Logistic Regression in a Nutshell
This post was originally published on Medium on June 29, 2018. View original article.
Get ready to classify some data!
Logistic regression is a supervised ML algorithm. A bit of calculus, probability, and statistics will go a long way here.
Problem Setup
Say we have a training dataset with binary labels (0 or 1).

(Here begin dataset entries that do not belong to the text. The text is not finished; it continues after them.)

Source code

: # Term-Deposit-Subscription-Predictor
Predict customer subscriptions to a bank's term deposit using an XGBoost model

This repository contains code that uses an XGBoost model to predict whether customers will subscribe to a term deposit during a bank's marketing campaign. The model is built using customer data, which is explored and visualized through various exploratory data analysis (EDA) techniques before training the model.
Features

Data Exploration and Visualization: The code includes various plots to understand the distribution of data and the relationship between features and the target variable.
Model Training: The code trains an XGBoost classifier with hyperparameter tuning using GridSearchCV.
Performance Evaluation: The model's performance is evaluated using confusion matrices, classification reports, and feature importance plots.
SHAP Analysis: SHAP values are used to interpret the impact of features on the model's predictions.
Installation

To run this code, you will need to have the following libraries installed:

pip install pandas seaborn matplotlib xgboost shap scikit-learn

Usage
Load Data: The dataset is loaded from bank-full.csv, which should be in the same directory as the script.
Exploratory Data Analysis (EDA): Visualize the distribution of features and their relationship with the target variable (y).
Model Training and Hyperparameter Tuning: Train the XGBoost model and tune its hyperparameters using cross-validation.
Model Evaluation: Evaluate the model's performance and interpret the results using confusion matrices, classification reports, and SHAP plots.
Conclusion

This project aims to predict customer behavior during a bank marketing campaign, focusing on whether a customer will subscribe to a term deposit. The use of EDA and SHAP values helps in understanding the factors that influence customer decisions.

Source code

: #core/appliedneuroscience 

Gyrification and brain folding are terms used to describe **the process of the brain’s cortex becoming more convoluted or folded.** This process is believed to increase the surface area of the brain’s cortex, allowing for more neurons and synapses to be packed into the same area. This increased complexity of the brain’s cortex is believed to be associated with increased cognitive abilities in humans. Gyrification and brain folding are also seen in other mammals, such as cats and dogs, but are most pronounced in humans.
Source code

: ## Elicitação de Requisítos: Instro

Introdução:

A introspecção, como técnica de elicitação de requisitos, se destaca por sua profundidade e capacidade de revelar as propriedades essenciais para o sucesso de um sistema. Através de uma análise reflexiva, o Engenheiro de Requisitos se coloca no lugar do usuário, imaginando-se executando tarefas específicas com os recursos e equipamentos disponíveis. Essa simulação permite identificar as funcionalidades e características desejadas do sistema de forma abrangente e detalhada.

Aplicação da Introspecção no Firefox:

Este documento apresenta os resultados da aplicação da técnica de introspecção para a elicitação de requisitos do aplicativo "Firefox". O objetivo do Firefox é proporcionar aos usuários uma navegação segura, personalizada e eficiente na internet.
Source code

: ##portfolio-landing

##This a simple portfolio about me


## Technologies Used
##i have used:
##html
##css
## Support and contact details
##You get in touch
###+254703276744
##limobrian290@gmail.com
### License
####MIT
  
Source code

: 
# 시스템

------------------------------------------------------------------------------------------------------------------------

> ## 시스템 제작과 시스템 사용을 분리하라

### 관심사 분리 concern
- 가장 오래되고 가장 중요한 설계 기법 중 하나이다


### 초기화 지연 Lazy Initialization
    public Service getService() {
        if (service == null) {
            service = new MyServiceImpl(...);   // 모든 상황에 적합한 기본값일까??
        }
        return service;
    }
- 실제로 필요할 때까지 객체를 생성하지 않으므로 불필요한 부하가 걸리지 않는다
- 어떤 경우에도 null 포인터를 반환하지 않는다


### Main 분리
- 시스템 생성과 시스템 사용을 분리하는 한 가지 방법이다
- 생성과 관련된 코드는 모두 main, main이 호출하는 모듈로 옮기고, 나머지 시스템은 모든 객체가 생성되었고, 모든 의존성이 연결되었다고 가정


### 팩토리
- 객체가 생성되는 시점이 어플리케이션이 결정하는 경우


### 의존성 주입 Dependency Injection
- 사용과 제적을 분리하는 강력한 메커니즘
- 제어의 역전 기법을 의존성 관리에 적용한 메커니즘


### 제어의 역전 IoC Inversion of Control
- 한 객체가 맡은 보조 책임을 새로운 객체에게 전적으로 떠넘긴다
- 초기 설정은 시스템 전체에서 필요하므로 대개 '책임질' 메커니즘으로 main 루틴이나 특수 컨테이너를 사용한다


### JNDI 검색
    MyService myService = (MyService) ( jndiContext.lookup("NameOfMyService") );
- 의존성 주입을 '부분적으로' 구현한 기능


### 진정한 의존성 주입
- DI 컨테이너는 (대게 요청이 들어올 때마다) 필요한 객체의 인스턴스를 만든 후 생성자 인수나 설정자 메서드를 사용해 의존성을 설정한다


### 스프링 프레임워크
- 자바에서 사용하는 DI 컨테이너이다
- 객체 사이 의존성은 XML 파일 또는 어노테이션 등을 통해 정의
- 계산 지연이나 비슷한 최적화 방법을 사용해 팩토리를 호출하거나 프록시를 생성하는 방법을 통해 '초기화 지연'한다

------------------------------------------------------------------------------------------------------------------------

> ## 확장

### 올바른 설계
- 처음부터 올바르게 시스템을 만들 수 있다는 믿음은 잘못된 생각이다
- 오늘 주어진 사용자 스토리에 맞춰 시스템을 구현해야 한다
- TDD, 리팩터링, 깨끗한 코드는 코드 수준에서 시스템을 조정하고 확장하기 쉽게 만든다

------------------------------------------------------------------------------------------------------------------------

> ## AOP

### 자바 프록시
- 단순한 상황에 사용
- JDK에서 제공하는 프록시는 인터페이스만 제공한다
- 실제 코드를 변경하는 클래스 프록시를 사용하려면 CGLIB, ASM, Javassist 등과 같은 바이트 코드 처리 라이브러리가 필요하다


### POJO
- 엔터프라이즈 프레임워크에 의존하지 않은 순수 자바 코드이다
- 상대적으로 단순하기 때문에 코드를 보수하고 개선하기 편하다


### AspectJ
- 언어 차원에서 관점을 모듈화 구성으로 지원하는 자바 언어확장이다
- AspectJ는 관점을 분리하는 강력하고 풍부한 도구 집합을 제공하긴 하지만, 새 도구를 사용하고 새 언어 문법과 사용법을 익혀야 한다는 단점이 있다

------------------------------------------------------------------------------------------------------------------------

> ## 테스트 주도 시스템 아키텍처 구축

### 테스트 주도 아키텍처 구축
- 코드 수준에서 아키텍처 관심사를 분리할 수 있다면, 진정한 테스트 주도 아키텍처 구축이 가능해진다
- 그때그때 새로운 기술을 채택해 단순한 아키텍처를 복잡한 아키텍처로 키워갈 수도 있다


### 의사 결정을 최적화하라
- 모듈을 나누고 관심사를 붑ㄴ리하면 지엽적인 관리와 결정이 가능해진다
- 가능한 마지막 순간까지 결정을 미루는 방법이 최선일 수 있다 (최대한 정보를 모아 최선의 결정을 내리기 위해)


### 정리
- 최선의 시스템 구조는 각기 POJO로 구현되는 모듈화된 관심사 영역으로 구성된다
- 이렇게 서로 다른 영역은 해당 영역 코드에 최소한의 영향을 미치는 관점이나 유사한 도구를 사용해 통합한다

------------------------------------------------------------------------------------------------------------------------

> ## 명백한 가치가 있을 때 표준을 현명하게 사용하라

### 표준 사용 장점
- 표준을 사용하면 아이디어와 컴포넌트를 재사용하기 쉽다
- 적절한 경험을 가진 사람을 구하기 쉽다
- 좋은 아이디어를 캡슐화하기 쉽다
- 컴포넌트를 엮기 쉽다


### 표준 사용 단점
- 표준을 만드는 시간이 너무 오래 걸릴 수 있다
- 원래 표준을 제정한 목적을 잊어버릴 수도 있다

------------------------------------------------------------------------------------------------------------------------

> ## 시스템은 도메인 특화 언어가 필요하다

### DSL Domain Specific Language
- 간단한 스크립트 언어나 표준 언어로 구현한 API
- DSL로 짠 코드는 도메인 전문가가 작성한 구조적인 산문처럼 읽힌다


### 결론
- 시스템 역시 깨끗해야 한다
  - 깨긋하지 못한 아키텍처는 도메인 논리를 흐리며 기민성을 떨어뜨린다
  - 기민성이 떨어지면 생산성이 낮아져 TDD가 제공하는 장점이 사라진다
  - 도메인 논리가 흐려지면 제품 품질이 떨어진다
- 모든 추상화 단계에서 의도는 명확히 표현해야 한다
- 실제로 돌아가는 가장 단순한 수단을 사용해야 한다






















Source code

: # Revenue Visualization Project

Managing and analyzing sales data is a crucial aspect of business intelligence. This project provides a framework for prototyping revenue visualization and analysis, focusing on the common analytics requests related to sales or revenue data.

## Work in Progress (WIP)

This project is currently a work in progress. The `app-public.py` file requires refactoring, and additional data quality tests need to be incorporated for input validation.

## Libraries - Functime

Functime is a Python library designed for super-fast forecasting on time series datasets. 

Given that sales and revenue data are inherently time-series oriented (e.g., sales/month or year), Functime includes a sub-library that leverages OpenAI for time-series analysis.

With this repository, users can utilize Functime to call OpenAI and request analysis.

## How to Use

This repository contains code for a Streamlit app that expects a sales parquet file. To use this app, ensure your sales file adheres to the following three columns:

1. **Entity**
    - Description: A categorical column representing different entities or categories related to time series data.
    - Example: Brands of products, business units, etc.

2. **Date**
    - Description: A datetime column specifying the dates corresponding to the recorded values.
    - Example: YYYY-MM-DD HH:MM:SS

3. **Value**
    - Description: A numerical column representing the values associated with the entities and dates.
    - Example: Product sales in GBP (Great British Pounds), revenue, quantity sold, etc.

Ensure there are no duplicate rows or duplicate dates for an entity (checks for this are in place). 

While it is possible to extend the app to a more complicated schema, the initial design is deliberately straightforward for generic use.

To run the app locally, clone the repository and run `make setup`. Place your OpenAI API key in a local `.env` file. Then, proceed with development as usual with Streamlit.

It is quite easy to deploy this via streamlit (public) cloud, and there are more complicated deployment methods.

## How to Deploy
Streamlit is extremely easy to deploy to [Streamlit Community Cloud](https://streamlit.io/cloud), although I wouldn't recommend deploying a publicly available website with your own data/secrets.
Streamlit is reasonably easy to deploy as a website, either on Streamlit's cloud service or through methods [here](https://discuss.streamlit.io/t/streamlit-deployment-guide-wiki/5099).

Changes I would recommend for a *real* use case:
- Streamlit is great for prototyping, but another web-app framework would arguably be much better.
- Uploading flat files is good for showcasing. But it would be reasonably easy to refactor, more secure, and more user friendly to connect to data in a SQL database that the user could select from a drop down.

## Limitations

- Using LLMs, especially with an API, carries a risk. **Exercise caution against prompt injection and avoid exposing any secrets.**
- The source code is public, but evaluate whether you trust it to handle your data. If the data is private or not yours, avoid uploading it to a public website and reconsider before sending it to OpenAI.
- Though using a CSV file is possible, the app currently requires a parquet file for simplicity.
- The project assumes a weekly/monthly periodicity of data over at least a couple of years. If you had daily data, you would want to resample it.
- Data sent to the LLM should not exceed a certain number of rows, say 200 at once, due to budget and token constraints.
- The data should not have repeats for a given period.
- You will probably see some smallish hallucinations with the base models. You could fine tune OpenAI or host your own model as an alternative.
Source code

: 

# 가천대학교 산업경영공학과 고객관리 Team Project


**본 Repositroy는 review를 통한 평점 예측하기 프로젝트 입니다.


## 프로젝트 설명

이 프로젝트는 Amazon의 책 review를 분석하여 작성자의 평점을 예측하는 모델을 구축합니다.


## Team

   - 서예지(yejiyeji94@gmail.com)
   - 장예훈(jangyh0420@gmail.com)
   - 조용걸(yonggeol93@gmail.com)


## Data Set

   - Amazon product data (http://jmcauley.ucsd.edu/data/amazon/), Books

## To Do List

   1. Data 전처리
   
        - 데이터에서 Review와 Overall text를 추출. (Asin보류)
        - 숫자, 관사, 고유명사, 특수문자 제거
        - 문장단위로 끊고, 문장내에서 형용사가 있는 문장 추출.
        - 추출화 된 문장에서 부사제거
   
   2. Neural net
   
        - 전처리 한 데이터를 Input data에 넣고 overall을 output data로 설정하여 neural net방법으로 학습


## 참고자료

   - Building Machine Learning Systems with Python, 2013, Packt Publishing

We want to train a model that tells us the probability of a sample belonging to the positive class.
So the model learns weights $W$ to compute $P(y = 1 \mid W, X)$.
Likelihood Function
The likelihood for a single training sample is:
\[h^y \times (1 - h)^{(1 - y)}\]where $h$ is the model’s prediction, the probability it assigns to the sample being in the positive class.
Log-Likelihood Objective
We maximize the log-likelihood over the whole training set:
\[\ell(W) = \sum_{i=1}^{n} \left[ y^{(i)} \log h(x^{(i)}) + (1 - y^{(i)}) \log \left(1 - h(x^{(i)})\right) \right]\]Taking the log turns the product over samples into a sum, which is much nicer to work with when we start differentiating.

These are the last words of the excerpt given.